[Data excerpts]

↓↓↓

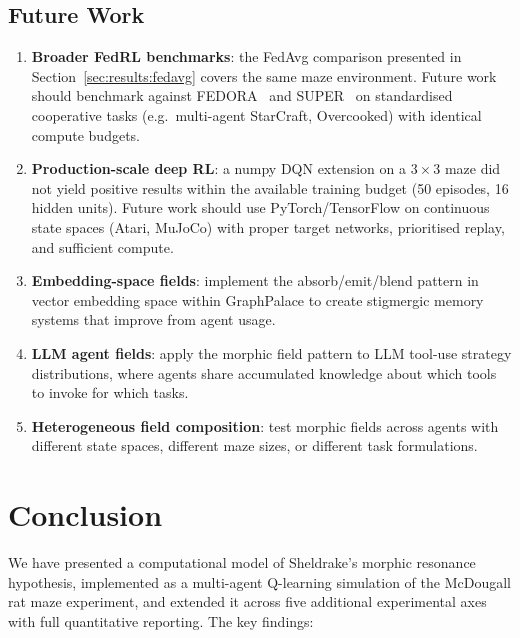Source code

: \documentclass[twoside,11pt]{article}
\begin{document}
\subsection{Future Work}
\label{sec:discussion:future}

\begin{enumerate}[leftmargin=2em]
    \item \textbf{Broader FedRL benchmarks}: the FedAvg comparison presented
          in Section~\ref{sec:results:fedavg} covers the same maze environment.
          Future work should benchmark against FEDORA~\citep{che2023} and
          SUPER~\citep{gerstgrasser2023} on standardised cooperative tasks
          (e.g.\ multi-agent StarCraft, Overcooked) with identical compute budgets.
    \item \textbf{Production-scale deep RL}: a numpy DQN extension on a
          $3\times3$ maze did not yield positive results within the available
          training budget (50 episodes, 16 hidden units).  Future work should
          use PyTorch/TensorFlow on continuous state spaces (Atari, MuJoCo)
          with proper target networks, prioritised replay, and sufficient
          compute.
    \item \textbf{Embedding-space fields}: implement the absorb/emit/blend
          pattern in vector embedding space within GraphPalace to create
          stigmergic memory systems that improve from agent usage.
    \item \textbf{LLM agent fields}: apply the morphic field pattern to
          LLM tool-use strategy distributions, where agents share accumulated
          knowledge about which tools to invoke for which tasks.
    \item \textbf{Heterogeneous field composition}: test morphic fields across
          agents with different state spaces, different maze sizes, or
          different task formulations.
\end{enumerate}


\section{Conclusion}
\label{sec:conclusion}

We have presented a computational model of Sheldrake's morphic resonance
hypothesis, implemented as a multi-agent Q-learning simulation of the
McDougall rat maze experiment, and extended it across five additional
experimental axes with full quantitative reporting.  The key findings:
\end{document}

↑↑↑

→ Exercise prompt
Copy every line of the data above in which the string "should" appears.

→ Your response
          Future work should benchmark against FEDORA~\citep{che2023} and
          training budget (50 episodes, 16 hidden units).  Future work should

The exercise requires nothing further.